YOUR INSTRUCTIONS:
Reproduce word for word, from the entries below, the line with "Chef Automate consists", the line with "Select the **Reset", and every line between them, and nothing more.

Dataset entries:

—————

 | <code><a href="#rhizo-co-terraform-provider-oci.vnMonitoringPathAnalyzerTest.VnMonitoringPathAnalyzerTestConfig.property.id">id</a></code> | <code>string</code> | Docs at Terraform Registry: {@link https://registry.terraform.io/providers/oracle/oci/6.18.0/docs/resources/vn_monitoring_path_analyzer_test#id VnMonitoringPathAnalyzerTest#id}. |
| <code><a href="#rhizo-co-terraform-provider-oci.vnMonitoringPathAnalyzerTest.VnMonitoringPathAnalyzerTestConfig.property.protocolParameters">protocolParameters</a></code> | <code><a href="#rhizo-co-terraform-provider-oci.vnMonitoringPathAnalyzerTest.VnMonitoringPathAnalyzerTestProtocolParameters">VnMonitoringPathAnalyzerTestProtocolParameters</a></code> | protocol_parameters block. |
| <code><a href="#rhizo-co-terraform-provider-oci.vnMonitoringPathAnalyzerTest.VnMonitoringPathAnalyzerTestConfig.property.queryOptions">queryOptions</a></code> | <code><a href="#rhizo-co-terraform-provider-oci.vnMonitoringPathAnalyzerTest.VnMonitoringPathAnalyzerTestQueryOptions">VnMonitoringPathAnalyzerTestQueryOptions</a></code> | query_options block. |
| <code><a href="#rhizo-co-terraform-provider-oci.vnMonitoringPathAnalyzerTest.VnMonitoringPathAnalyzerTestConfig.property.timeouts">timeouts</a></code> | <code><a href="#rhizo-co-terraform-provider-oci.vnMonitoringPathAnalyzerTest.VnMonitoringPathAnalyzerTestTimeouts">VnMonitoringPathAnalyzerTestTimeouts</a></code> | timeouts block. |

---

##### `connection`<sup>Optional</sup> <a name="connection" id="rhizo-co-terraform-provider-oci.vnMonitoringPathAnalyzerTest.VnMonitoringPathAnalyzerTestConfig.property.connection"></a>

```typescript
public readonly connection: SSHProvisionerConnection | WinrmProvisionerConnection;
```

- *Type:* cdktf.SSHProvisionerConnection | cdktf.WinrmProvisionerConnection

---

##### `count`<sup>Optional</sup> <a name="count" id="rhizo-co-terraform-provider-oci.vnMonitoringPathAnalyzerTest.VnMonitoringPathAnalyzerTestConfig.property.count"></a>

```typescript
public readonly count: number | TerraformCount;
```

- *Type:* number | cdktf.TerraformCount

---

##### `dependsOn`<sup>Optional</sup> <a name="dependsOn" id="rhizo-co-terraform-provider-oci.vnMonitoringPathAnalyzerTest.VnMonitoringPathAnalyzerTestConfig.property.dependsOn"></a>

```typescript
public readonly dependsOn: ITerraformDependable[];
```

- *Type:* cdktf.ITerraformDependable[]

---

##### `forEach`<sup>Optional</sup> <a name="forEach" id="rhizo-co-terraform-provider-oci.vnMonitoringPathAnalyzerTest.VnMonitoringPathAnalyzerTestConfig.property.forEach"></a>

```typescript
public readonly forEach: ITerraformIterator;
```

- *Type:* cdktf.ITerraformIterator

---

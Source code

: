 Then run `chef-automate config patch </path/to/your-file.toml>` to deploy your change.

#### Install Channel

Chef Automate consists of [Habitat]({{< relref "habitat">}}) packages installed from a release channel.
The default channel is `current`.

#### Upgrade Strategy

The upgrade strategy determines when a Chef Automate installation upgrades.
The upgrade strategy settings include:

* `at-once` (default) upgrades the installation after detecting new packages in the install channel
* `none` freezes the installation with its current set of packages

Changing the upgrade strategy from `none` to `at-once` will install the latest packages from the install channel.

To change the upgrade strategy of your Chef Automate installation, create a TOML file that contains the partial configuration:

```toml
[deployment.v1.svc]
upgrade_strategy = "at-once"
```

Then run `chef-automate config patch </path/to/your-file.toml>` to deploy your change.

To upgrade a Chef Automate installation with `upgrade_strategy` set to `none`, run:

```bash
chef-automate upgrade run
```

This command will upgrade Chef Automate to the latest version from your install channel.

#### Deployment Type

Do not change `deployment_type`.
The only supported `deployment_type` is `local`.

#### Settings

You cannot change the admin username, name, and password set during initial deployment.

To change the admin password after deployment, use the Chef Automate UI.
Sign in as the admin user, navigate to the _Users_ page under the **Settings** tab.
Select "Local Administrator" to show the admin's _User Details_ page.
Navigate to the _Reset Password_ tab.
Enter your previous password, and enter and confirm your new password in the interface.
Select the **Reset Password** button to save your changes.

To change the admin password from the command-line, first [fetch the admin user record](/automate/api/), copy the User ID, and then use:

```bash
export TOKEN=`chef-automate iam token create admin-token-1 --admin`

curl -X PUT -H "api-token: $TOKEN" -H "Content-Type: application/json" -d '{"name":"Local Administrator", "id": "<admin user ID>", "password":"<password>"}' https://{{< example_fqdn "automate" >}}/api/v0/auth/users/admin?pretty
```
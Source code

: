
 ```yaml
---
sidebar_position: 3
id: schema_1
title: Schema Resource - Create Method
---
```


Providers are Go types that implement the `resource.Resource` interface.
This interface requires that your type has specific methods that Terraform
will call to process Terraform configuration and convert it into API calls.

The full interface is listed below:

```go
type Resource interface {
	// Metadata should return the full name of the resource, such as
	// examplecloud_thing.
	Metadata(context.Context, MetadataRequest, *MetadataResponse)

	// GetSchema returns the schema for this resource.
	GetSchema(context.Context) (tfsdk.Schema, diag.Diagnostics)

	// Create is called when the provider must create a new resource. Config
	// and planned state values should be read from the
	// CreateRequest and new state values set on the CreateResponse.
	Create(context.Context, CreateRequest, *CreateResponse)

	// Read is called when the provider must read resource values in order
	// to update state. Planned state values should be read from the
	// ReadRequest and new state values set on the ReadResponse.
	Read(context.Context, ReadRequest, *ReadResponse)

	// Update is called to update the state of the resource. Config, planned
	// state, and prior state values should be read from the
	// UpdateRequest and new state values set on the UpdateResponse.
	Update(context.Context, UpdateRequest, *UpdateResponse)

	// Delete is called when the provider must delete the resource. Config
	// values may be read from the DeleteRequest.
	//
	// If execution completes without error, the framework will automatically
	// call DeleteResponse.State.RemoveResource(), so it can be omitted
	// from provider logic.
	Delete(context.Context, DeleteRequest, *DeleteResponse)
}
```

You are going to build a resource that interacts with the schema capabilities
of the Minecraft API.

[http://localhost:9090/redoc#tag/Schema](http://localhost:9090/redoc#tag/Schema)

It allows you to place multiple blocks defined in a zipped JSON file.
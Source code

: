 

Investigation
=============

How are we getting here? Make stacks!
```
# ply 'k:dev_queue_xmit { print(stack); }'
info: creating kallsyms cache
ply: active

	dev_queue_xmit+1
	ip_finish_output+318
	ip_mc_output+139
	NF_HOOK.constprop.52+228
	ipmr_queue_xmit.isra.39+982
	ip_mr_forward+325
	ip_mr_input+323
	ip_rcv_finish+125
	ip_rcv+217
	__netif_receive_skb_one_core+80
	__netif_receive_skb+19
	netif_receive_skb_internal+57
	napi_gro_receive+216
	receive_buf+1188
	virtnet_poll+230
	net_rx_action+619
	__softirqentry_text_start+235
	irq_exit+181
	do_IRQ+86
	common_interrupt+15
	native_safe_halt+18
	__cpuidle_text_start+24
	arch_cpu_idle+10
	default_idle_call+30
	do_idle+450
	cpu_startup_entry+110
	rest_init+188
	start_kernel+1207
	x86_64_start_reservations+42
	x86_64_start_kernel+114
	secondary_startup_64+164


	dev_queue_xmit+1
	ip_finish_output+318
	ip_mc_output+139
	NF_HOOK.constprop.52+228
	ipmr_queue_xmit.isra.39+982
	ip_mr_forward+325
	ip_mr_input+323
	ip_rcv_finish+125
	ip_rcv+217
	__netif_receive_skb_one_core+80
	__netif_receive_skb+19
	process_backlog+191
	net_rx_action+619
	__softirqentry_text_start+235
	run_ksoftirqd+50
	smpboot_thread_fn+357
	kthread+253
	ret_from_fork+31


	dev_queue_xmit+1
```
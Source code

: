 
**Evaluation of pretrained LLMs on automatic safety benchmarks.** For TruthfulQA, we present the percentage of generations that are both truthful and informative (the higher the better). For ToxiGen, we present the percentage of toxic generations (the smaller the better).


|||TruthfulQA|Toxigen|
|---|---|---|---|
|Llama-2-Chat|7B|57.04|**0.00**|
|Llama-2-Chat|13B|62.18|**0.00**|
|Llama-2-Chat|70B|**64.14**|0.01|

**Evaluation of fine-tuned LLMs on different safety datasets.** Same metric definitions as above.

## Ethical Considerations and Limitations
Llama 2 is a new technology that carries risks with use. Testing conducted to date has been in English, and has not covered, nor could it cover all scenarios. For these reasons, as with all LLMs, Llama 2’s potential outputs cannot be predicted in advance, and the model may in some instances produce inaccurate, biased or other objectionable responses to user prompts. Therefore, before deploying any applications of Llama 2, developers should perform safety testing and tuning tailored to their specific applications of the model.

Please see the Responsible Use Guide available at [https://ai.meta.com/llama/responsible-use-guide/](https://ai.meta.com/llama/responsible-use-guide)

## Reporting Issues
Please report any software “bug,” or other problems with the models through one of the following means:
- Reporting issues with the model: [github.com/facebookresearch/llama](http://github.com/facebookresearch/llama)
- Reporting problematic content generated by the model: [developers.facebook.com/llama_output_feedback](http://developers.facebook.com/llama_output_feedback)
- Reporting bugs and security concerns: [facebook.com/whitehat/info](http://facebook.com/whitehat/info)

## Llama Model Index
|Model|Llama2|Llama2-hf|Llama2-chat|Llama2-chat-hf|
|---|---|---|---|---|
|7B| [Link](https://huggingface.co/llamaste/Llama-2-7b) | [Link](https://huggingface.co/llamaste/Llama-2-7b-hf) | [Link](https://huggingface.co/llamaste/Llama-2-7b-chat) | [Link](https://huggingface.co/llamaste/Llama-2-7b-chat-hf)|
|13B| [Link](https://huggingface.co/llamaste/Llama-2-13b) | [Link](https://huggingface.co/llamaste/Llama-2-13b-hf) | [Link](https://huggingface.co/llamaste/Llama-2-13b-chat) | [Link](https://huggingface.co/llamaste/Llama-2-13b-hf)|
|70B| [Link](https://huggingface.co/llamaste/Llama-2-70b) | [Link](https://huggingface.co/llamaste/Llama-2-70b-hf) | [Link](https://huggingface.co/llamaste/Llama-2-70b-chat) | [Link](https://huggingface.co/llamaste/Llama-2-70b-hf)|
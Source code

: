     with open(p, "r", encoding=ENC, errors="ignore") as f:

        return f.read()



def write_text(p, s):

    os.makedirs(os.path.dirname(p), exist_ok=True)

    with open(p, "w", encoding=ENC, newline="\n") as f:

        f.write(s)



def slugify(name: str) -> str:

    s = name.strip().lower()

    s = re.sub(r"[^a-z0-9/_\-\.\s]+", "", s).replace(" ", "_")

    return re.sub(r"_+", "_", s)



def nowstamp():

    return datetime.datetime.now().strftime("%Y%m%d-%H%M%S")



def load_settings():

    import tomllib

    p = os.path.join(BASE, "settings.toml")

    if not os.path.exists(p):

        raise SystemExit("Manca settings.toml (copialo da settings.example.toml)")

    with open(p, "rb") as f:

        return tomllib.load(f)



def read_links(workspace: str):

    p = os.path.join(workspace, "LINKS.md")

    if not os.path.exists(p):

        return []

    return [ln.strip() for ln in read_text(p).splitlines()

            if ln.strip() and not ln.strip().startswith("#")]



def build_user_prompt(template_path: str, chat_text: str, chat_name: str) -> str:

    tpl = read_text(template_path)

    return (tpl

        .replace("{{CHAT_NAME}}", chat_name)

—————

TASK OUTPUT:
Chef Automate consists of [Habitat]({{< relref "habitat">}}) packages installed from a release channel.
The default channel is `current`.

#### Upgrade Strategy

The upgrade strategy determines when a Chef Automate installation upgrades.
The upgrade strategy settings include:

* `at-once` (default) upgrades the installation after detecting new packages in the install channel
* `none` freezes the installation with its current set of packages

Changing the upgrade strategy from `none` to `at-once` will install the latest packages from the install channel.

To change the upgrade strategy of your Chef Automate installation, create a TOML file that contains the partial configuration:

```toml
[deployment.v1.svc]
upgrade_strategy = "at-once"
```

Then run `chef-automate config patch </path/to/your-file.toml>` to deploy your change.

To upgrade a Chef Automate installation with `upgrade_strategy` set to `none`, run:

```bash
chef-automate upgrade run
```

This command will upgrade Chef Automate to the latest version from your install channel.

#### Deployment Type

Do not change `deployment_type`.
The only supported `deployment_type` is `local`.

#### Settings

You cannot change the admin username, name, and password set during initial deployment.

To change the admin password after deployment, use the Chef Automate UI.
Sign in as the admin user, navigate to the _Users_ page under the **Settings** tab.
Select "Local Administrator" to show the admin's _User Details_ page.
Navigate to the _Reset Password_ tab.
Enter your previous password, and enter and confirm your new password in the interface.
Select the **Reset Password** button to save your changes.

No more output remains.